- What to work on
Copy each line of the following material that has the string "standard".

- Information given

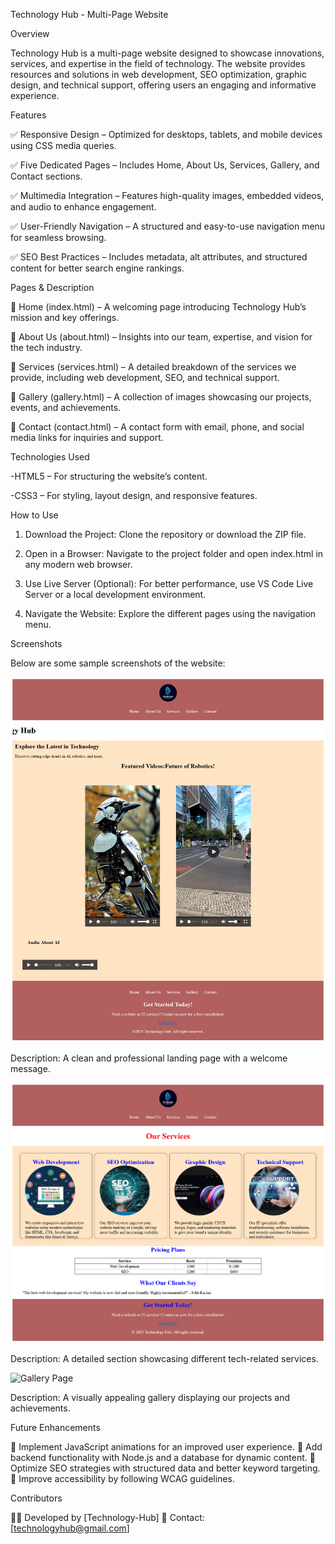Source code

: Technology Hub - Multi-Page Website

Overview

Technology Hub is a multi-page website designed to showcase innovations, services, and expertise in the field of technology. The website provides resources and solutions in web development, SEO optimization, graphic design, and technical support, offering users an engaging and informative experience.

Features

✅ Responsive Design – Optimized for desktops, tablets, and mobile devices using CSS media queries.

✅ Five Dedicated Pages – Includes Home, About Us, Services, Gallery, and Contact sections.

✅ Multimedia Integration – Features high-quality images, embedded videos, and audio to enhance engagement.

✅ User-Friendly Navigation – A structured and easy-to-use navigation menu for seamless browsing.

✅ SEO Best Practices – Includes metadata, alt attributes, and structured content for better search engine rankings.



Pages & Description

📌 Home (index.html) – A welcoming page introducing Technology Hub’s mission and key offerings.

📌 About Us (about.html) – Insights into our team, expertise, and vision for the tech industry.

📌 Services (services.html) – A detailed breakdown of the services we provide, including web development, SEO, and technical support.

📌 Gallery (gallery.html) – A collection of images showcasing our projects, events, and achievements.

📌 Contact (contact.html) – A contact form with email, phone, and social media links for inquiries and support.



Technologies Used

-HTML5 – For structuring the website’s content.

-CSS3 – For styling, layout design, and responsive features.



How to Use

1. Download the Project: Clone the repository or download the ZIP file.


2. Open in a Browser: Navigate to the project folder and open index.html in any modern web browser.


3. Use Live Server (Optional): For better performance, use VS Code Live Server or a local development     environment.


4. Navigate the Website: Explore the different pages using the navigation menu.
   

Screenshots

Below are some sample screenshots of the website:

![Homepage](./images/homeHub.png)


Description: A clean and professional landing page with a welcome message.


![Services Page](./images/ourservices.png)

Description: A detailed section showcasing different tech-related services.


![Gallery Page](./images/gallery.png)

Description: A visually appealing gallery displaying our projects and achievements.

Future Enhancements

🔹 Implement JavaScript animations for an improved user experience.
🔹 Add backend functionality with Node.js and a database for dynamic content.
🔹 Optimize SEO strategies with structured data and better keyword targeting.
🔹 Improve accessibility by following WCAG guidelines.

Contributors

👨‍💻 Developed by [Technology-Hub]
📩 Contact: [technologyhub@gmail.com]
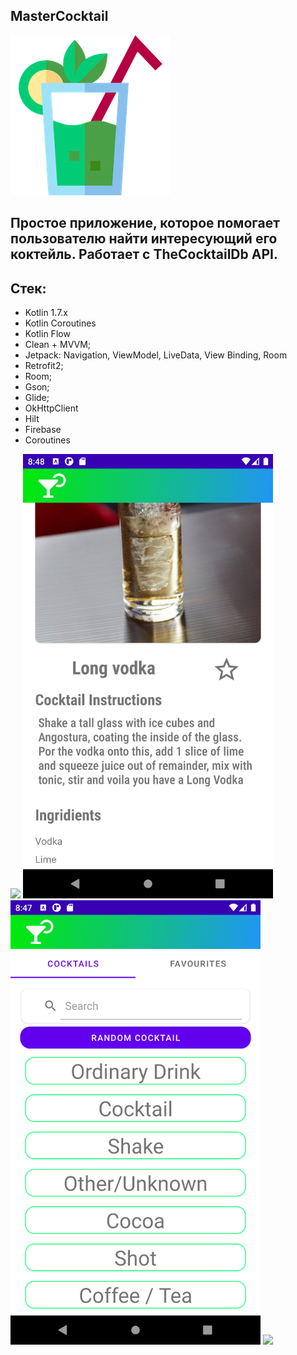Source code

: 
## MasterCocktail
![](image/logo.png)

## Простое приложение, которое помогает пользователю найти интересующий его коктейль. Работает с TheCocktailDb API.

## Стек:
- Kotlin 1.7.x
- Kotlin Coroutines
- Kotlin Flow
- Clean + MVVM;
- Jetpack: Navigation, ViewModel, LiveData, View Binding, Room
- Retrofit2;
- Room;
- Gson;
- Glide;
- OkHttpClient
- Hilt
- Firebase
- Coroutines

 <p>
    <img style="width:400px"src="image/2.png"/>
    <img style="width:400px"src="image/Screenshot_20220710_234817.png"/>
    <img style="width:400px"src="image/Screenshot_20220710_234747.png"/>
    <img style="width:400px"src="image/3.png"/>
    </p>

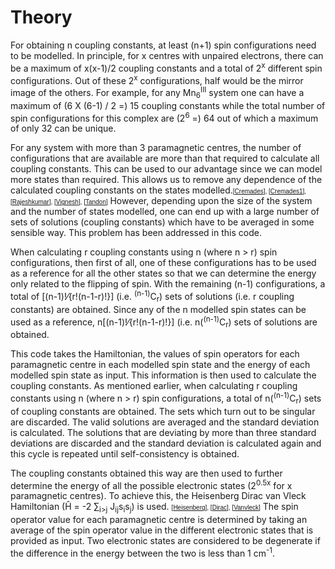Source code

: <html><head></head><body>
<h1>Theory</h1>

<p></p>

<p>For obtaining n coupling constants, at least (n+1) spin configurations need to be modelled. 
In principle, for x centres with unpaired electrons, there can be a maximum of x(x-1)/2 coupling constants and a total of 2<sup>x</sup> different spin configurations. 
Out of these 2<sup>x</sup> configurations, half would be the mirror image of the others. 
For example, for any Mn<sub>6</sub><sup>III</sup> system one can have a maximum of (6 X (6-1) / 2 =) 15 coupling constants while the total number of spin 
configurations for this complex are (2<sup>6</sup> =) 64 out of which a maximum of only 32 can be unique. </p>

<p>For any system with more than 3 paramagnetic centres, the number of configurations that are available are more than 
that required to calculate all coupling constants. This can be used to our advantage since we can model more states than required. 
This allows us to remove any dependence of the calculated coupling constants on the states modelled.<font face="Arial, Helvetica, sans-serif" size="-2">[<a href="refs#Cremades" class="showTip Cremades">Cremades</a>], [<a href="refs#Cremades1" class="showTip Cremades">Cremades1</a>], [<a href="refs#Rajeshkumar" class="showTip Rajeshkumar">Rajeshkumar</a>], [<a href="refs#Vignesh" class="showTip Vignesh">Vignesh</a>], [<a href="refs#Tandon" class="showTip Tandon">Tandon</a>]</font>  
However, depending upon the size of the system and the number of states modelled, one can end up with a large number of sets of 
solutions (coupling constants) which have to be averaged in some sensible way. 
This problem has been addressed in this code.</p>


<p>When calculating r coupling constants using n (where n > r) spin configurations, then first of all, one of these configurations has 
to be used as a reference for all the other states so that we can determine the energy only related to the flipping of spin. 
With the remaining (n-1) configurations, a total of [(n-1)!⁄{r!(n-1-r)!}] (i.e. <sup>(n-1)</sup>C<sub>r</sub>) sets of solutions (i.e. r coupling constants) are obtained. 
Since any of the n modelled spin states can be used as a reference, n[(n-1)!⁄{r!(n-1-r)!}] (i.e. n(<sup>(n-1)</sup>C<sub>r</sub>) sets of solutions are obtained.</p>

<p>This code takes the Hamiltonian, the values of spin operators for each paramagnetic centre in each modelled spin state and the energy 
of each modelled spin state as input. This information is then used to calculate the coupling constants. 
As mentioned earlier, when calculating r coupling constants using n (where n > r) spin configurations, a total of n(<sup>(n-1)</sup>C<sub>r</sub>) sets of 
coupling constants are obtained. The sets which turn out to be singular are discarded. The valid solutions are averaged and the standard deviation is calculated. 
The solutions that are deviating by more than three standard deviations are discarded and the standard deviation is calculated again and this cycle is 
repeated until self-consistency is obtained. </p>


<p>The coupling constants obtained this way are then used to further determine the energy of all the possible electronic states (2<sup>0.5x</sup> for 
x paramagnetic centres). To achieve this, the Heisenberg Dirac van Vleck Hamiltonian (H&#770 = -2 &sum;<sub>i>j</sub> J<sub>ij</sub>s<sub>i</sub>s<sub>j</sub>) is used.
<font face="Arial, Helvetica, sans-serif" size="-2">[<a href="refs#Heisenberg" class="showTip Heisenberg">Heisenberg</a>], [<a href="refs#Dirac" 
class="showTip Dirac">Dirac</a>], [<a href="refs#Vanvleck" class="showTip Vanvleck">Vanvleck</a>]</font>  
The spin operator value for each paramagnetic centre is determined by taking an average of the spin operator value in the different electronic states that 
is provided as input. Two electronic states are considered to be degenerate if the difference in the energy between the two is less than 1 cm<sup>-1</sup>.</p>


</body></html>
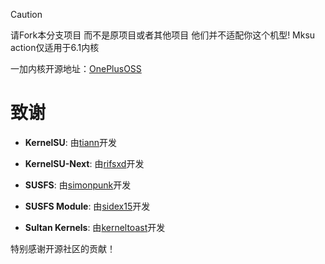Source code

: > [!CAUTION]
> 
>请Fork本分支项目
> 而不是原项目或者其他项目 他们并不适配你这个机型!
> Mksu action仅适用于6.1内核
 

一加内核开源地址：[OnePlusOSS](https://github.com/OnePlusOSS/kernel_manifest)

# 致谢

- **KernelSU**: 由[tiann](https://github.com/tiann)开发
  
- **KernelSU-Next**: 由[rifsxd](https://github.com/rifsxd/KernelSU-Next)开发
  
- **SUSFS**: 由[simonpunk](https://gitlab.com/simonpunk/susfs4ksu.git)开发
  
- **SUSFS Module**: 由[sidex15](https://github.com/sidex15)开发
  
- **Sultan Kernels**: 由[kerneltoast](https://github.com/kerneltoast)开发
  
特别感谢开源社区的贡献！
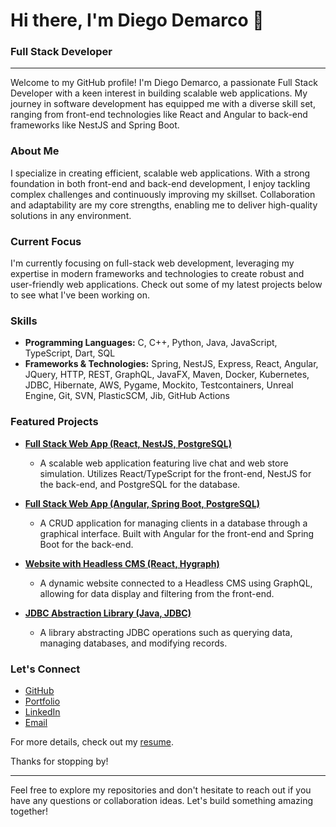 # Hi there, I'm Diego Demarco 👋

### Full Stack Developer

---

Welcome to my GitHub profile! I'm Diego Demarco, a passionate Full Stack Developer with a keen interest in building scalable web applications. My journey in software development has equipped me with a diverse skill set, ranging from front-end technologies like React and Angular to back-end frameworks like NestJS and Spring Boot.

### About Me

I specialize in creating efficient, scalable web applications. With a strong foundation in both front-end and back-end development, I enjoy tackling complex challenges and continuously improving my skillset. Collaboration and adaptability are my core strengths, enabling me to deliver high-quality solutions in any environment.

### Current Focus

I'm currently focusing on full-stack web development, leveraging my expertise in modern frameworks and technologies to create robust and user-friendly web applications. Check out some of my latest projects below to see what I've been working on.

### Skills

- **Programming Languages:** C, C++, Python, Java, JavaScript, TypeScript, Dart, SQL
- **Frameworks & Technologies:** Spring, NestJS, Express, React, Angular, JQuery, HTTP, REST, GraphQL, JavaFX, Maven, Docker, Kubernetes, JDBC, Hibernate, AWS, Pygame, Mockito, Testcontainers, Unreal Engine, Git, SVN, PlasticSCM, Jib, GitHub Actions

### Featured Projects

- **[Full Stack Web App (React, NestJS, PostgreSQL)](https://github.com/ddcsoftdev/webapp)**
  - A scalable web application featuring live chat and web store simulation. Utilizes React/TypeScript for the front-end, NestJS for the back-end, and PostgreSQL for the database.

- **[Full Stack Web App (Angular, Spring Boot, PostgreSQL)](https://github.com/ddcsoftdev/spring-app)**
  - A CRUD application for managing clients in a database through a graphical interface. Built with Angular for the front-end and Spring Boot for the back-end.

- **[Website with Headless CMS (React, Hygraph)](https://github.com/ddcsoftdev/portfolio-web)**
  - A dynamic website connected to a Headless CMS using GraphQL, allowing for data display and filtering from the front-end.

- **[JDBC Abstraction Library (Java, JDBC)](https://github.com/ddcsoftdev/jdbc-utils-lib)**
  - A library abstracting JDBC operations such as querying data, managing databases, and modifying records.

### Let's Connect

- [GitHub](https://github.com/ddcsoftdev)
- [Portfolio](https://ddcsoftdev.github.io/portfolio-web/)
- [LinkedIn](https://www.linkedin.com/in/diegoddemarco/)
- [Email](mailto:ddcsoftwaredev@gmail.com)

For more details, check out my [resume](https://github.com/ddcsoftdev/Resume.pdf).

Thanks for stopping by!

---

Feel free to explore my repositories and don't hesitate to reach out if you have any questions or collaboration ideas. Let's build something amazing together!



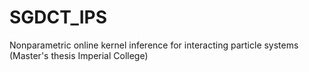 # SGDCT_IPS
Nonparametric online kernel inference for interacting particle systems (Master's thesis Imperial College)
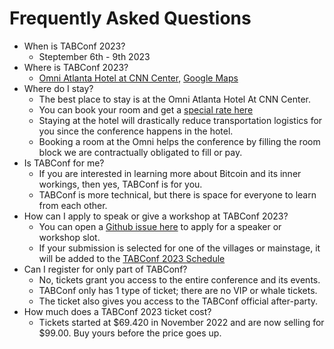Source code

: # Frequently Asked Questions

- When is TABConf 2023?
  - Steptember 6th - 9th 2023
- Where is TABConf 2023? 
  - [Omni Atlanta Hotel at CNN Center](https://www.omnihotels.com/hotels/atlanta-cnn-center), [Google Maps](https://goo.gl/maps/9inaGaCqc8gRjWLi8)
- Where do I stay?
  - The best place to stay is at the Omni Atlanta Hotel At CNN Center. 
  - You can book your room and get a [special rate here]()
  - Staying at the hotel will drastically reduce transportation logistics for you since the conference happens in the hotel. 
  - Booking a room at the Omni helps the conference by filling the room block we are contractually obligated to fill or pay. 
- Is TABConf for me?
  - If you are interested in learning more about Bitcoin and its inner workings, then yes, TABConf is for you. 
  - TABConf is more technical, but there is space for everyone to learn from each other.
- How can I apply to speak or give a workshop at TABConf 2023?
  - You can open a [Github issue here](https://github.com/TABConf/2023.tabconf.com/issues) to apply for a speaker or workshop slot.
  - If your submission is selected for one of the villages or mainstage, it will be added to the [TABConf 2023 Schedule](https://github.com/orgs/TABConf/projects/1)
- Can I register for only part of TABConf?
  - No, tickets grant you access to the entire conference and its events.
  - TABConf only has 1 type of ticket; there are no VIP or whale tickets. 
  - The ticket also gives you access to the TABConf official after-party. 
- How much does a TABConf 2023 ticket cost?
  - Tickets started at $69.420 in November 2022 and are now selling for $99.00. Buy yours before the price goes up.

- Response for this exercise
coupling constants are obtained. The sets which turn out to be singular are discarded. The valid solutions are averaged and the standard deviation is calculated. 
The solutions that are deviating by more than three standard deviations are discarded and the standard deviation is calculated again and this cycle is 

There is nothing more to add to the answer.